Because of Steam, I uninstalled HL2 far quicker than I would have normally and now I have a couple of very expensive drinks coasters just sitting here - there is no way that crap is going back on my machine. But hey, what do they care, they got my cash right? Never again. Not whilst Steam is on the go.
I hope that the backlash against it has done some significant damage to the company. I hope thousands of people like me will refuse to buy Steam powered games in future and that such a reaction will be seen in their financial figures and cause them to realise their mistake. It would be just desserts - fair payment for them releasing it on the public, for the disturbance and frustration it caused and most of all, for thinking the public would be fine with it.
Enjay said:
It's not just that it ran like a pile of stale wank and tried to suck the life out of my machine at the same time: there's also a principle involved. Why should I host their fucking advertising and information gathering tool for them?
Plus Steve makes another good point that concerns me. I will not use another Steam delivered program. If other companies follow suit, I will not use their products either. The cost (not financial) isn't worth it.
Enjay said:
...but 14 meg for a little applet to verify your game and advertise Valve products at you? Fucking ridiculous! It shouldn't be running anyway. How much RAM do the little spy programs from other game companies take up?
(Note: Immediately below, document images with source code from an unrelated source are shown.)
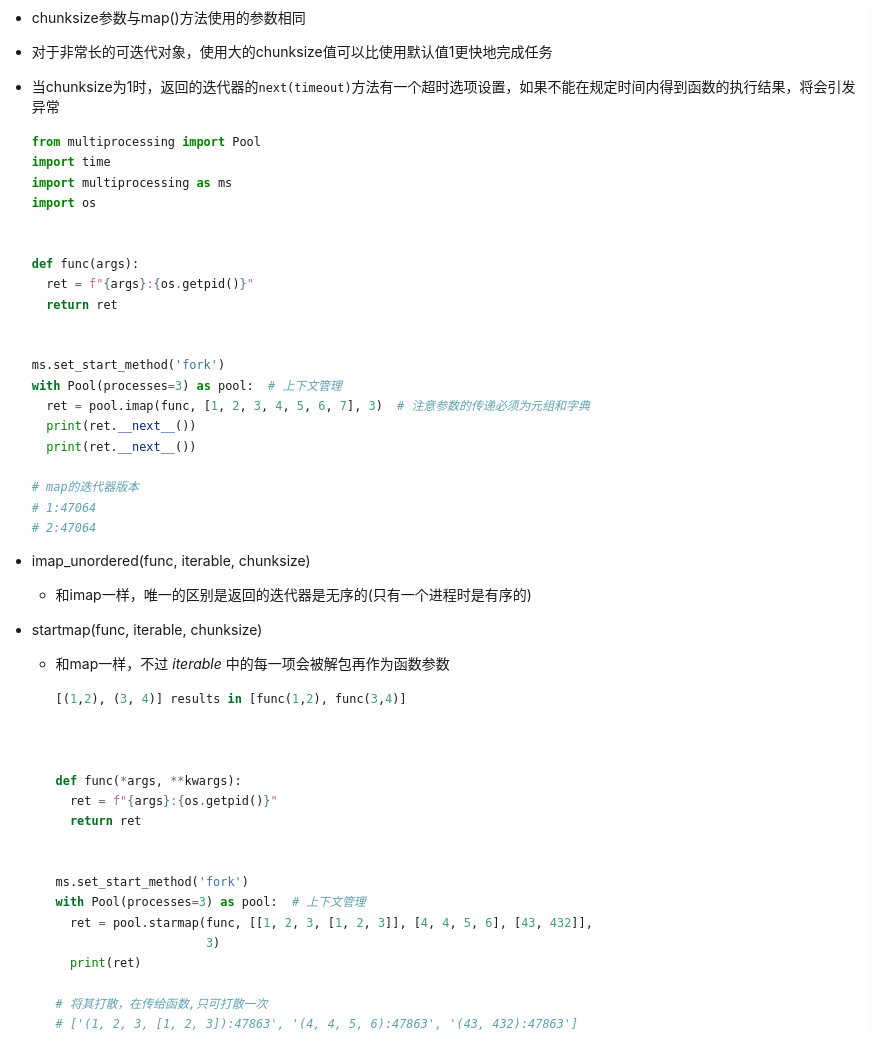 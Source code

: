   -  chunksize参数与map()方法使用的参数相同

  - 对于非常长的可迭代对象，使用大的chunksize值可以比使用默认值1更快地完成任务

  - 当chunksize为1时，返回的迭代器的`next(timeout)`方法有一个超时选项设置，如果不能在规定时间内得到函数的执行结果，将会引发异常

    ```python
    from multiprocessing import Pool
    import time
    import multiprocessing as ms
    import os
    
    
    def func(args):
      ret = f"{args}:{os.getpid()}"
      return ret
    
    
    ms.set_start_method('fork')
    with Pool(processes=3) as pool:  # 上下文管理
      ret = pool.imap(func, [1, 2, 3, 4, 5, 6, 7], 3)  # 注意参数的传递必须为元组和字典
      print(ret.__next__())
      print(ret.__next__())
    
    # map的迭代器版本
    # 1:47064
    # 2:47064
    ```

    

- imap_unordered(func, iterable, chunksize)

  - 和imap一样，唯一的区别是返回的迭代器是无序的(只有一个进程时是有序的)

- startmap(func, iterable, chunksize)

  - 和map一样，不过 *iterable* 中的每一项会被解包再作为函数参数

    ```python
    [(1,2), (3, 4)] results in [func(1,2), func(3,4)]
    
    
    
    def func(*args, **kwargs):
      ret = f"{args}:{os.getpid()}"
      return ret
    
    
    ms.set_start_method('fork')
    with Pool(processes=3) as pool:  # 上下文管理
      ret = pool.starmap(func, [[1, 2, 3, [1, 2, 3]], [4, 4, 5, 6], [43, 432]],
                         3) 
      print(ret)
    
    # 将其打散，在传给函数,只可打散一次
    # ['(1, 2, 3, [1, 2, 3]):47863', '(4, 4, 5, 6):47863', '(43, 432):47863']
    ```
Oh, that's right... None because they don't use them.
...Well that wasn't an option, or at least not transparently so when I installed HL2, Steam just went online and fucked around for an hour to enable and update a game I already had installed on my HD.
...And that's more convenient than "whammo, I'm installing from disc" how? I like my hard copies. I have them. They're mine. They're in my house. Whenever I need them, I can pick them up and slam them in the drive. I don't need to go online. I don't need to worry about if the Steam server is up, congested or any of the other vagaries of the internet. No sign-ins no registering, no nothing.
...It never crashed for me either, that's about the only positive thing I can say about it. If I don't want it to run I just "right click, close"? What about if I don't want it running at all? Why should I want it running? Why do I need an extra program to allow me to play a game I bought on DVD?
Enjay said:
Again: Any of the supposed advantages that Steam brings can already be done by another and equally (if not more) convenient method that doesn't require a program to be constantly running in the background whilst you play or, worse, by default running ALL the time just in case you need an emergency bulletin about an essential new Valve product.
So, the customer gets no advantages from Steam that can't be done by other methods. So who benefits? The people advertising at you, getting information about your machine and its use and, yes, using it as a DRM tool. Steam is for Valve, not the customer. The customer does not need it, Valve does. None of that is conspiracy theory stuff: it's what Steam does.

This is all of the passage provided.